It just occurred to me that an alternative would be a triple-splat final argument (or some such) that gathers all the keywords.

There is a related problem with the way double-splat and regular keyword arguments interact that should be fixed anyway.

Updated by gisborne (Guyren Howe) almost 8 years ago

#12522 is a related issue; keyword arguments lvalues have a related issue.

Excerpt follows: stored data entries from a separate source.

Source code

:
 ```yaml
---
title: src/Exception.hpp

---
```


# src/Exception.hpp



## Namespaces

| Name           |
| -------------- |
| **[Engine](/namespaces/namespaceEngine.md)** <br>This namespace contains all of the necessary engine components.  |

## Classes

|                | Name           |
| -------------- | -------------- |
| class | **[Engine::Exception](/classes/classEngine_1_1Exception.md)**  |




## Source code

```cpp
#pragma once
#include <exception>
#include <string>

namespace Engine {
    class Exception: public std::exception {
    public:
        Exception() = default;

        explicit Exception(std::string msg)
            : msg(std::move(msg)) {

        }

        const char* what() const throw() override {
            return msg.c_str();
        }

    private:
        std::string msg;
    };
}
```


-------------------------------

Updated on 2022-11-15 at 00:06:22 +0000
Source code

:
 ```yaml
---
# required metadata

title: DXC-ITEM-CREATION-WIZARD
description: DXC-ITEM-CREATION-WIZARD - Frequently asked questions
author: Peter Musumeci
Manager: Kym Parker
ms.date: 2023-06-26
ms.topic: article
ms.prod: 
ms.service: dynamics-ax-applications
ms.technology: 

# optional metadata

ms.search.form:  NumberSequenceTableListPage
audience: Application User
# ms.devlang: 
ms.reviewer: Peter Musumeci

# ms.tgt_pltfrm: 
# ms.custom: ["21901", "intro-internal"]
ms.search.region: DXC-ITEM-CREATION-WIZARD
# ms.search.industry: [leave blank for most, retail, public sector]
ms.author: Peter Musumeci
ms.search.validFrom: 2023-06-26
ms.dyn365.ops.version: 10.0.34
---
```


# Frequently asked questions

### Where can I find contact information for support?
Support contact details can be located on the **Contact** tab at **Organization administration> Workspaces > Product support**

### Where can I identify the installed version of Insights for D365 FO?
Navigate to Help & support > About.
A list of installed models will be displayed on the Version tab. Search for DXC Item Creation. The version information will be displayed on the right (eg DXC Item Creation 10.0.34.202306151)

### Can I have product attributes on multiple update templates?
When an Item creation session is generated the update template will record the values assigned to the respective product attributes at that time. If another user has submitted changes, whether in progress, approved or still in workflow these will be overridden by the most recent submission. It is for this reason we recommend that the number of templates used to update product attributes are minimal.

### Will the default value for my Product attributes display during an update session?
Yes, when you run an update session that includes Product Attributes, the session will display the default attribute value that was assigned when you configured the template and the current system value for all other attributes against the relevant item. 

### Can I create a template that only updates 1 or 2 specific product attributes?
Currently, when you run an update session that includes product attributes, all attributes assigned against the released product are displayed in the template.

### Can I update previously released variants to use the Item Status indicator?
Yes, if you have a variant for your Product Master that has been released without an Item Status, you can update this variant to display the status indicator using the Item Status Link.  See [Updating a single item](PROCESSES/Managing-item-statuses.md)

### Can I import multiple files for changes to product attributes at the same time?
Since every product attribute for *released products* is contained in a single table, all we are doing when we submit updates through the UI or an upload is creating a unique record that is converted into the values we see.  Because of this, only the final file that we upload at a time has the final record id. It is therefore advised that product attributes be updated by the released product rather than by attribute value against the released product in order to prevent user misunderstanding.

Updated by matz (Yukihiro Matsumoto) over 7 years ago

  • Status changed from Open to Closed

I am not sure what we gain comparing to

def controller **context
  if context.key?(:name)
    ...
  end
end

Is this worth adding new syntax? If you think you can persuade me, please reopen.

Matz.

Updated by joker1007 (Tomohiro Hashidate) over 7 years ago

I want this feature.
Keyword argument is safer and more explanatory than splat style.
But I sometimes want to pass whole arguments to other methods.

Example.
CLI gem that uses AWS api and accepts api key, secret key, region, and endpoint as command options.

class KMS
  def initialize(key_id, region:, access_key_id: nil, secret_access_key: nil)
    @client = Aws::KMS::Client.new({
      region: region,
      access_key_id: access_key_id,
      secret_access_key: secret_access_key,
    })
    @key_id = key_id
  end

  def encrypt(value)
    resp = @client.encrypt(key_id: @key_id, plaintext: YAML.dump(value))
    Base64.strict_encode64(resp.ciphertext_blob)
  end

  def decrypt(value)
    resp = @client.decrypt(ciphertext_blob: Base64.strict_decode64(value))
    YAML.load(resp.plaintext)
  end
end

If I can use __keyargs__ (tentative name), I can omit redundant lines.

class KMS
  def initialize(key_id, region:, access_key_id: nil, secret_access_key: nil)
    @client = Aws::KMS::Client.new(__keyargs__) # simple
    @key_id = key_id
  end

  # ...

This example has few args, but I sometimes needs so many args when I kick complicated web API.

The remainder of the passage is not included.